EXERCISE INSTRUCTIONS:
Give the count of lines in the records below that contain "your", with no other words.

GIVEN DATA:
__________________________________________________
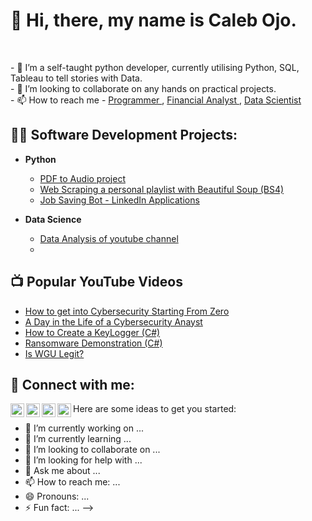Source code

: <h1> 👋 Hi, there, my name is Caleb Ojo. </h1>
<br>
<p>-  🌱 I’m a self-taught python developer, currently utilising Python, SQL, Tableau  to tell stories with Data.
<br>
- 💞️ I’m looking to collaborate on any hands on practical projects.
<br>
- 📫 How to reach me - 
<a href="https://github.com/gbogzy1">Programmer </a>, 
<a href="https://www.linkedin.com/in/calebojo/">Financial Analyst </a>, 
<a href="https://www.datascienceportfol.io/calebojo">Data Scientist</a>
</p>
<p align="center"> 

<h2>👨‍💻 Software Development Projects:</h2>

- <b>Python</b>
  - [PDF to Audio project](https://github.com/gbogzy1/PDF_to_Audio)
  - [Web Scraping a personal playlist with Beautiful Soup (BS4)](https://github.com/gbogzy1/Billboard-Playlist-)
  - [Job Saving Bot - LinkedIn Applications](https://github.com/gbogzy1/Job-Application-Save-Bot)

- <b> Data Science </b>
  - [Data Analysis of youtube channel](https://github.com/gbogzy1/YoutubeAnalysis-DataScience)
  - 

<h2>📺 Popular YouTube Videos</h2>

- [How to get into Cybersecurity Starting From Zero](https://www.youtube.com/watch?v=a83ASGn_V_s)
- [A Day in the Life of a Cybersecurity Anayst](https://www.youtube.com/watch?v=uHy3oM7NnoU)
- [How to Create a KeyLogger (C#)](https://www.youtube.com/watch?v=N-L9hklSlNk)
- [Ransomware Demonstration (C#)](https://www.youtube.com/watch?v=OfvdQeh79s0)
- [Is WGU Legit?](https://www.youtube.com/watch?v=E2MwRWxDBkA)

<h2> 🤳 Connect with me:</h2>

[<img align="left" alt="JoshMadakor | YouTube" width="22px" src="https://cdn.jsdelivr.net/npm/simple-icons@v3/icons/youtube.svg" />][youtube]
[<img align="left" alt="JoshMadakor | Twitter" width="22px" src="https://cdn.jsdelivr.net/npm/simple-icons@v3/icons/twitter.svg" />][twitter]
[<img align="left" alt="JoshMadakor | LinkedIn" width="22px" src="https://cdn.jsdelivr.net/npm/simple-icons@v3/icons/linkedin.svg" />][linkedin]
[<img align="left" alt="JoshMadakor | Instagram" width="22px" src="https://cdn.jsdelivr.net/npm/simple-icons@v3/icons/instagram.svg" />][instagram]

[twitter]: https://twitter.com/joshmadakor
[youtube]: https://www.youtube.com/c/joshmadakor
[instagram]: https://www.instagram.com/joshmadakor/
[linkedin]: https://linkedin.com/in/joshmadakor


Here are some ideas to get you started:

- 🔭 I’m currently working on ...
- 🌱 I’m currently learning ...
- 👯 I’m looking to collaborate on ...
- 🤔 I’m looking for help with ...
- 💬 Ask me about ...
- 📫 How to reach me: ...
- 😄 Pronouns: ...
- ⚡ Fun fact: ...
-->
<!---
gbogzy1/gbogzy1 is a ✨ special ✨ repository because its `README.md` (this file) appears on your GitHub profile.
You can click the Preview link to take a look at your changes.
--->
__________________________________________________
RESULT:
2